Please set down only the lines between the line containing "AUTHORS OR COPYRIGHT" and the end of the records, inclusive, exactly as they stand.
· · · ·
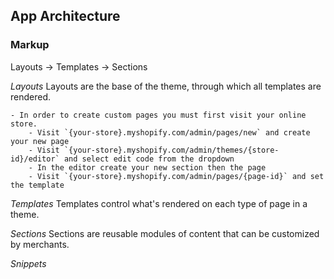 ## App Architecture

### Markup

Layouts -> Templates -> Sections

_Layouts_
Layouts are the base of the theme, through which all templates are rendered.

    - In order to create custom pages you must first visit your online store.
    	- Visit `{your-store}.myshopify.com/admin/pages/new` and create your new page
    	- Visit `{your-store}.myshopify.com/admin/themes/{store-id}/editor` and select edit code from the dropdown
    	- In the editor create your new section then the page
    	- Visit `{your-store}.myshopify.com/admin/pages/{page-id}` and set the template

_Templates_
Templates control what's rendered on each type of page in a theme.

_Sections_
Sections are reusable modules of content that can be customized by merchants.

_Snippets_
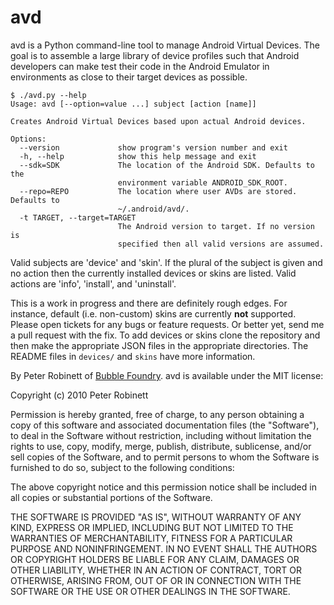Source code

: # avd

avd is a Python command-line tool to manage Android Virtual Devices. The goal is to assemble a large library of device profiles such that Android developers can make test their code in the Android Emulator in environments as close to their target devices as possible.

    $ ./avd.py --help
    Usage: avd [--option=value ...] subject [action [name]]
    
    Creates Android Virtual Devices based upon actual Android devices.
    
    Options:
      --version             show program's version number and exit
      -h, --help            show this help message and exit
      --sdk=SDK             The location of the Android SDK. Defaults to the
                            environment variable ANDROID_SDK_ROOT.
      --repo=REPO           The location where user AVDs are stored. Defaults to
                            ~/.android/avd/.
      -t TARGET, --target=TARGET
                            The Android version to target. If no version is
                            specified then all valid versions are assumed.

Valid subjects are 'device' and 'skin'. If the plural of the subject is given and no action then the currently installed devices or skins are listed. Valid actions are 'info', 'install', and 'uninstall'.

This is a work in progress and there are definitely rough edges. For instance, default (i.e. non-custom) skins are currently **not** supported. Please open tickets for any bugs or feature requests. Or better yet, send me a pull request with the fix. To add devices or skins clone the repository and then make the appropriate JSON files in the appropriate directories. The README files in `devices/` and `skins` have more information.

By Peter Robinett of [Bubble Foundry](http://www.bubblefoundry.com). avd is available under the MIT license:

Copyright (c) 2010 Peter Robinett

Permission is hereby granted, free of charge, to any person obtaining a copy
of this software and associated documentation files (the "Software"), to deal
in the Software without restriction, including without limitation the rights
to use, copy, modify, merge, publish, distribute, sublicense, and/or sell
copies of the Software, and to permit persons to whom the Software is
furnished to do so, subject to the following conditions:

The above copyright notice and this permission notice shall be included in
all copies or substantial portions of the Software.

THE SOFTWARE IS PROVIDED "AS IS", WITHOUT WARRANTY OF ANY KIND, EXPRESS OR
IMPLIED, INCLUDING BUT NOT LIMITED TO THE WARRANTIES OF MERCHANTABILITY,
FITNESS FOR A PARTICULAR PURPOSE AND NONINFRINGEMENT. IN NO EVENT SHALL THE
AUTHORS OR COPYRIGHT HOLDERS BE LIABLE FOR ANY CLAIM, DAMAGES OR OTHER
LIABILITY, WHETHER IN AN ACTION OF CONTRACT, TORT OR OTHERWISE, ARISING FROM,
OUT OF OR IN CONNECTION WITH THE SOFTWARE OR THE USE OR OTHER DEALINGS IN
THE SOFTWARE.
· · · ·
> _Exercise output_:
AUTHORS OR COPYRIGHT HOLDERS BE LIABLE FOR ANY CLAIM, DAMAGES OR OTHER
LIABILITY, WHETHER IN AN ACTION OF CONTRACT, TORT OR OTHERWISE, ARISING FROM,
OUT OF OR IN CONNECTION WITH THE SOFTWARE OR THE USE OR OTHER DEALINGS IN
THE SOFTWARE.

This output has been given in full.